Data to examine
▼

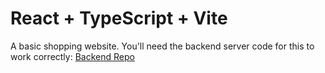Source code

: # React + TypeScript + Vite
A basic shopping website.
You'll need the backend server code for this to work correctly:
[Backend Repo](https://github.com/TroyWarez/Backend-basic-site)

▲

What the task asks
Give back, unchanged, the line that holds "A basic shopping website." along with all lines after it through the last line above.

Exercise answer
A basic shopping website.
You'll need the backend server code for this to work correctly:
[Backend Repo](https://github.com/TroyWarez/Backend-basic-site)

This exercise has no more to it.